As for the batter, his own attorney below (he is not represented on the appeal) conceded that there was sufficient proof of negligence as to his client to send the case to the jury on that issue. As to him, therefore, the motion for dismissal should have been denied.

The motion should also have been denied as to the Pines which operated the premises. For we think a jury question was raised as to whether it should not have done some policing or supervising of the crowd or the area. *449 According to plaintiffs' proofs, none of this was done. Passers-by, not interested in the ball game, coming from the exit gate or from some other place, might be expected to be walking quite near the point where plaintiff stood when she was hit. In fact, the danger area about the ball field was in no way marked off; there was no fence, wire screening, rope or any other device to keep the crowd back, except a backstop.

The motion for dismissal should have been denied also as to the Hanson Van Winkle Munning Athletic Association, Inc. The association claims that a group of employees under the leadership of one Oliver J. Brown, only some of whom were members of the association, "ran the picnic"; and there is some proof of that. It seems to be claimed further that this group acted on their own and not on behalf of either the company or the Athletic Association; but this is sufficiently unlikely as to give rise to a contrary inference. The company gave the association $1,000 for the outing, seeking to promote good will among the employees; and the association paid all the costs of the outing out of this $1,000 and the proceeds realized from the sale of tickets. Later the association accepted Oliver J. Brown's instruction to it to return to the company the surplus of the $1,000 which was not used. What authority had he over the association?

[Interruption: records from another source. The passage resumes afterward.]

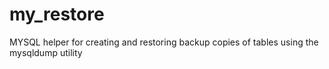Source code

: # my_restore
MYSQL helper for creating and restoring backup copies of tables using the mysqldump utility

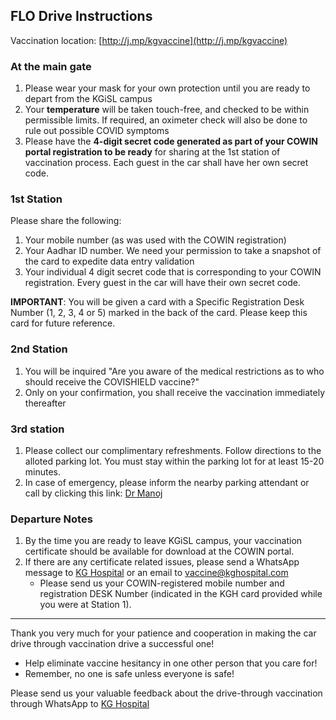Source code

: <!-- title: Final Instructions for FLO Drive -->

## FLO Drive Instructions

Vaccination location: [http://j.mp/kgvaccine](http://j.mp/kgvaccine)

### At the main gate
1. Please wear your mask for your own protection until you are ready to depart from the KGiSL campus 
2. Your **temperature** will be taken touch-free, and checked to be within permissible limits. If required, an oximeter check will also be done to rule out possible COVID symptoms 
3. Please have the **4-digit secret code generated as part of your COWIN portal registration to be ready** for sharing at the 1st station of vaccination process. Each guest in the car shall have her own secret code. 

### 1st Station
Please share the following: 
1. Your mobile number (as was used with the COWIN registration) 
2. Your Aadhar ID number. We need your permission to take a snapshot of the card to expedite data entry validation
3. Your individual 4 digit secret code that is corresponding to your COWIN registration. Every guest in the car will have their own secret code. 

**IMPORTANT**: You will be given a card with a Specific Registration Desk Number (1, 2, 3, 4 or 5) marked in the back of the card. Please keep this card for future reference. 

### 2nd Station  
1. You will be inquired "Are you aware of the medical restrictions as to who should receive the COVISHIELD vaccine?"
2. Only on your confirmation, you shall receive the vaccination immediately thereafter 

### 3rd station 
1. Please collect our complimentary refreshments. Follow directions to the alloted parking lot. You must stay within the parking lot for at least 15-20 minutes. 
2. In case of emergency, please inform the nearby parking attendant or call by clicking this link:  <a href="tel:+91-96004-39512">Dr Manoj</a>

### Departure Notes
1. By the time you are ready to leave KGiSL campus, your vaccination certificate should be available for download at the COWIN portal. 
2. If there are any certificate related issues, please send a WhatsApp message to [KG Hospital](https://api.whatsapp.com/send?phone=919626196262&text=Have%20not%20received%20my%20vaccine%20certificate%20My%20DESK%20number%20is%20) or an email to <a email="vaccine@kghospital.com">vaccine@kghospital.com</a>
    -  Please send us your COWIN-registered mobile number and registration DESK Number (indicated in the KGH card provided while you were at Station 1). 

---

Thank you very much for your patience and cooperation in making the  car drive through vaccination drive a successful one!  
  - Help eliminate vaccine hesitancy in one other person that you care for!
  - Remember, no one is safe unless everyone is safe! 

Please send us your valuable feedback about the drive-through vaccination through WhatsApp to [KG Hospital](https://api.whatsapp.com/send?phone=919626196262")








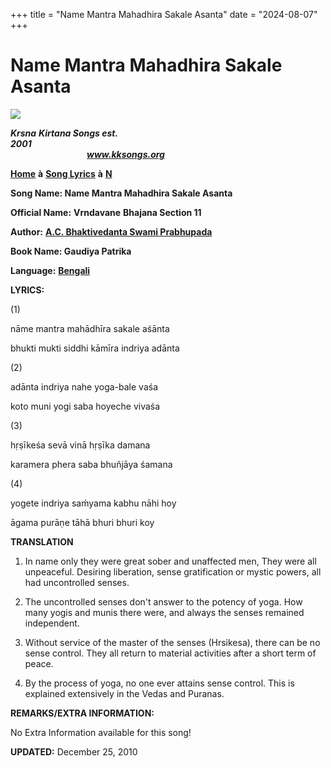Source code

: +++
title = "Name Mantra Mahadhira Sakale Asanta"
date = "2024-08-07"
+++

# Name Mantra Mahadhira Sakale Asanta
[**![](http://kksongs.org/image_files/image002.jpg)**](http://kksongs.org/)

**_Krsna_** **_Kirtana Songs est. 2001_**                                                                                                                                                      **_www.kksongs.org_**

[**Home**](http://kksongs.org/) **à** [**Song Lyrics**](http://kksongs.org/lyrics.html) **à** [**N**](http://kksongs.org/songs/song_n.html)

**Song Name: Name Mantra Mahadhira Sakale Asanta**

**Official Name:** **Vrndavane** **Bhajana Section 11**

**Author:** [**A.C. Bhaktivedanta Swami Prabhupada**](http://kksongs.org/authors/list/acbsp.html)

**Book Name: Gaudiya Patrika**

**Language:** [**Bengali**](http://kksongs.org/language/list/bengali.html)

**LYRICS:**

(1)

nāme mantra mahādhīra sakale aśānta

bhukti mukti siddhi kāmīra indriya adānta

(2)

adānta indriya nahe yoga-bale vaśa

koto muni yogi saba hoyeche vivaśa

(3)

hṛṣīkeśa sevā vinā hṛṣīka damana

karamera phera saba bhuñjāya śamana

(4)

yogete indriya saḿyama kabhu nāhi hoy

āgama purāṇe tāhā bhuri bhuri koy

**TRANSLATION**

1) In name only they were great sober and unaffected men, They were all unpeaceful. Desiring liberation, sense gratification or mystic powers, all had uncontrolled senses.

2) The uncontrolled senses don't answer to the potency of yoga. How many yogis and munis there were, and always the senses remained independent.

3) Without service of the master of the senses (Hrsikesa), there can be no sense control. They all return to material activities after a short term of peace.

4) By the process of yoga, no one ever attains sense control. This is explained extensively in the Vedas and Puranas.

**REMARKS/EXTRA INFORMATION:**

No Extra Information available for this song!

**UPDATED:** December 25, 2010
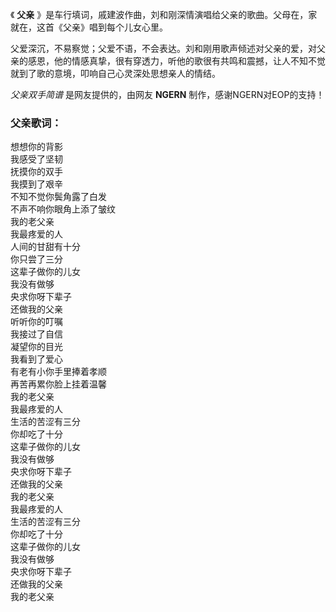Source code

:

《 **父亲** 》是车行填词，戚建波作曲，刘和刚深情演唱给父亲的歌曲。父母在，家就在，这首《父亲》唱到每个儿女心里。

父爱深沉，不易察觉；父爱不语，不会表达。刘和刚用歌声倾述对父亲的爱，对父亲的感恩，他的情感真挚，很有穿透力，听他的歌很有共鸣和震撼，让人不知不觉就到了歌的意境，叩响自己心灵深处思想亲人的情结。

_父亲双手简谱_ 是网友提供的，由网友 **NGERN** 制作，感谢NGERN对EOP的支持！

### 父亲歌词：

想想你的背影  
我感受了坚韧  
抚摸你的双手  
我摸到了艰辛  
不知不觉你鬓角露了白发  
不声不响你眼角上添了皱纹  
我的老父亲  
我最疼爱的人  
人间的甘甜有十分  
你只尝了三分  
这辈子做你的儿女  
我没有做够  
央求你呀下辈子  
还做我的父亲  
听听你的叮嘱  
我接过了自信  
凝望你的目光  
我看到了爱心  
有老有小你手里捧着孝顺  
再苦再累你脸上挂着温馨  
我的老父亲  
我最疼爱的人  
生活的苦涩有三分  
你却吃了十分  
这辈子做你的儿女  
我没有做够  
央求你呀下辈子  
还做我的父亲  
我的老父亲  
我最疼爱的人  
生活的苦涩有三分  
你却吃了十分  
这辈子做你的儿女  
我没有做够  
央求你呀下辈子  
还做我的父亲  
我的老父亲


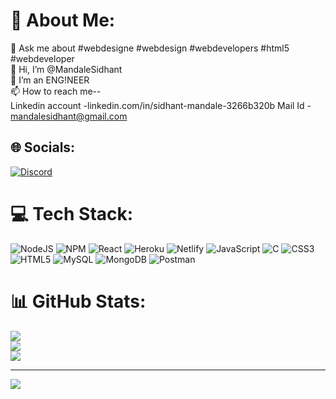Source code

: 
<!---
MandaleSidhant/MandaleSidhant is a ✨ special ✨ repository because its `README.md` (this file) appears on your GitHub profile.
You can click the Preview link to take a look at your changes.
--->
# 💫 About Me:
💬 Ask me about #webdesigne #webdesign #webdevelopers #html5 #webdeveloper<br>
👋 Hi, I’m @MandaleSidhant<br>
🌱 I’m an ENG!NEER<br>
📫 How to reach me--<br>
                 Linkedin account -linkedin.com/in/sidhant-mandale-3266b320b
                 Mail Id - mandalesidhant@gmail.com


## 🌐 Socials:
[![Discord](https://img.shields.io/badge/Discord-%237289DA.svg?logo=discord&logoColor=white)](https://discord.gg/HEY_SID_HERE#8229) 

# 💻 Tech Stack:
![NodeJS](https://img.shields.io/badge/node.js-6DA55F?style=for-the-badge&logo=node.js&logoColor=white) ![NPM](https://img.shields.io/badge/NPM-%23000000.svg?style=for-the-badge&logo=npm&logoColor=white) ![React](https://img.shields.io/badge/react-%2320232a.svg?style=for-the-badge&logo=react&logoColor=%2361DAFB) ![Heroku](https://img.shields.io/badge/heroku-%23430098.svg?style=for-the-badge&logo=heroku&logoColor=white) ![Netlify](https://img.shields.io/badge/netlify-%23000000.svg?style=for-the-badge&logo=netlify&logoColor=#00C7B7) ![JavaScript](https://img.shields.io/badge/javascript-%23323330.svg?style=for-the-badge&logo=javascript&logoColor=%23F7DF1E) ![C](https://img.shields.io/badge/c-%2300599C.svg?style=for-the-badge&logo=c&logoColor=white) ![CSS3](https://img.shields.io/badge/css3-%231572B6.svg?style=for-the-badge&logo=css3&logoColor=white) ![HTML5](https://img.shields.io/badge/html5-%23E34F26.svg?style=for-the-badge&logo=html5&logoColor=white) ![MySQL](https://img.shields.io/badge/mysql-%2300f.svg?style=for-the-badge&logo=mysql&logoColor=white) ![MongoDB](https://img.shields.io/badge/MongoDB-%234ea94b.svg?style=for-the-badge&logo=mongodb&logoColor=white) ![Postman](https://img.shields.io/badge/Postman-FF6C37?style=for-the-badge&logo=postman&logoColor=white)
# 📊 GitHub Stats:
![](https://github-readme-stats.vercel.app/api?username=MandaleSidhant&theme=radical&hide_border=true&include_all_commits=false&count_private=true)<br/>
![](https://github-readme-streak-stats.herokuapp.com/?user=MandaleSidhant&theme=radical&hide_border=true)<br/>
![](https://github-readme-stats.vercel.app/api/top-langs/?username=MandaleSidhant&theme=radical&hide_border=true&include_all_commits=false&count_private=true&layout=compact)

---
[![](https://visitcount.itsvg.in/api?id=MandaleSidhant&icon=0&color=0)](https://visitcount.itsvg.in)

<!-- Proudly created with GPRM ( https://gprm.itsvg.in ) -->
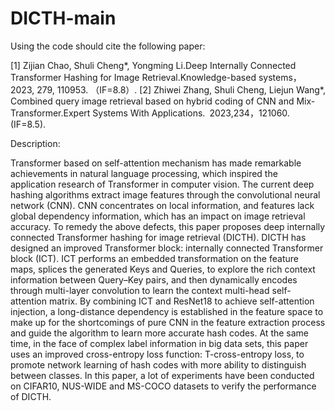 # DICTH-main

Using the code should cite the following paper:

[1] Zijian Chao, Shuli Cheng*, Yongming Li.Deep Internally Connected Transformer Hashing for Image Retrieval.Knowledge-based systems，2023, 279, 110953.  （IF=8.8）.
[2] Zhiwei Zhang, Shuli Cheng, Liejun Wang*, Combined query image retrieval based on hybrid coding of CNN and Mix-Transformer.Expert Systems With Applications. 2023,234，121060. (IF=8.5).

Description:

Transformer based on self-attention mechanism has made remarkable achievements in natural language processing, which inspired the application research of Transformer in computer vision. The current deep hashing algorithms extract image features through the convolutional neural network (CNN). CNN concentrates on local information, and features lack global dependency information, which has an impact on image retrieval accuracy. To remedy the above defects, this paper proposes deep internally connected Transformer hashing for image retrieval (DICTH). DICTH has designed an improved Transformer block: internally connected Transformer block (ICT). ICT performs an embedded transformation on the feature maps, splices the generated Keys and Queries, to explore the rich context information between Query–Key pairs, and then dynamically encodes through multi-layer convolution to learn the context multi-head self-attention matrix. By combining ICT and ResNet18 to achieve self-attention injection, a long-distance dependency is established in the feature space to make up for the shortcomings of pure CNN in the feature extraction process and guide the algorithm to learn more accurate hash codes. At the same time, in the face of complex label information in big data sets, this paper uses an improved cross-entropy loss function: T-cross-entropy loss, to promote network learning of hash codes with more ability to distinguish between classes. In this paper, a lot of experiments have been conducted on CIFAR10, NUS-WIDE and MS-COCO datasets to verify the performance of DICTH.


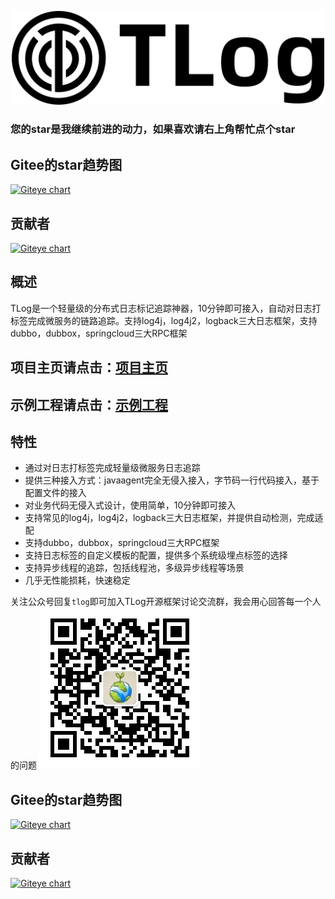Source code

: <p align="center">
<a href="http://yomahub.com/tlog/">
    <img width="500" src="static/img/logo.png" alt="logo">
</a>
</p>

<h3>您的star是我继续前进的动力，如果喜欢请右上角帮忙点个star</h3>

## Gitee的star趋势图
[![Giteye chart](https://chart.giteye.net/gitee/bryan31/TLog/89TTFRNP.png)](https://giteye.net/chart/89TTFRNP)

## 贡献者
[![Giteye chart](https://chart.giteye.net/gitee/bryan31/TLog/UZA4EM66.png)](https://giteye.net/chart/UZA4EM66)

## 概述
TLog是一个轻量级的分布式日志标记追踪神器，10分钟即可接入，自动对日志打标签完成微服务的链路追踪。支持log4j，log4j2，logback三大日志框架，支持dubbo，dubbox，springcloud三大RPC框架

## 项目主页请点击：[项目主页](http://yomahub.com/tlog/)
## 示例工程请点击：[示例工程](https://gitee.com/bryan31/tlog-example)

## 特性
* 通过对日志打标签完成轻量级微服务日志追踪
* 提供三种接入方式：javaagent完全无侵入接入，字节码一行代码接入，基于配置文件的接入
* 对业务代码无侵入式设计，使用简单，10分钟即可接入
* 支持常见的log4j，log4j2，logback三大日志框架，并提供自动检测，完成适配
* 支持dubbo，dubbox，springcloud三大RPC框架
* 支持日志标签的自定义模板的配置，提供多个系统级埋点标签的选择
* 支持异步线程的追踪，包括线程池，多级异步线程等场景
* 几乎无性能损耗，快速稳定


关注公众号回复`tlog`即可加入TLog开源框架讨论交流群，我会用心回答每一个人的问题
![offIical-wx](static/img/offical-wx.jpg)

## Gitee的star趋势图
[![Giteye chart](https://chart.giteye.net/gitee/bryan31/TLog/M6HYQQ5L.png)](https://giteye.net/chart/M6HYQQ5L)

## 贡献者
[![Giteye chart](https://chart.giteye.net/gitee/bryan31/TLog/UZA4EM66.png)](https://giteye.net/chart/UZA4EM66)



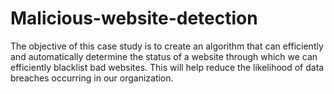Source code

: # Malicious-website-detection
The objective of this case study is to create an algorithm that can efficiently and automatically determine the status of a website through which we can efficiently blacklist bad websites. This will help reduce the likelihood of data breaches occurring in our organization.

Leslie Batchelor "as president" of the association ordered tickets printed and assisted in the collection of them at the gate on the day of the affair and also paid the bills for the outing. The treasurer of the association told the Pines the number of people expected to attend the outing, helped collect the tickets at the gate and otherwise assisted in the financial business for the occasion. The association bought softballs and softball bats. The bill for these balls and bats was made out, not to Oliver J. Brown, but to the company; however, the association paid it. At least one softball game was arranged for in advance of the picnic by a game committee appointed by Oliver J. Brown. The association bought playing cards and also jump ropes, paddle balls, balloons, bats, etc., for the children. It guaranteed the Pines it would *450 pay for a certain number of meals, whether the people were there or not, and it paid the bill of the Pines.

We think there was an inference that the association arranged for and ran the outing and that it had a duty to take measures to protect persons from injury from the ball game. No measures of this sort were undertaken by it or by any one. We think that it was up to the jury to determine whether the association had control of the situation to such a degree that it could have averted the danger. Bango v. Carteret Lions Club, 12 N.J. Super. 52, 55 (App. Div. 1951), certification denied, 7 N.J. 347 (1951).

The action was properly dismissed as against the Hanson Van Winkle Munning Co., Inc. Plaintiffs claim that the incorporated Athletic Association and other persons were acting on the company's behalf as instruments to maintain good labor relations. Their theory must be that the association and these persons were sufficiently subject to the company's control with respect to the details of the operation of the outing as to be agents for the company and to render the company liable for their negligent conduct. Restatement of Agency, § 250. Such an agency is said to exist usually where the principal retains the right to direct not only what shall be done, but how it shall be done. Wilson v. Kelleher Motor Freight Lines, Inc., 12 N.J. 261, 264 (1953); Errickson v. F.W. Schwiers Co., 108 N.J.L. 481, 483 (E. & A. 1932). There is no sufficient proof of this.

Reversed as to Seber, Pines and the Athletic Association; and new trial ordered as to them. Affirmed as to other defendants.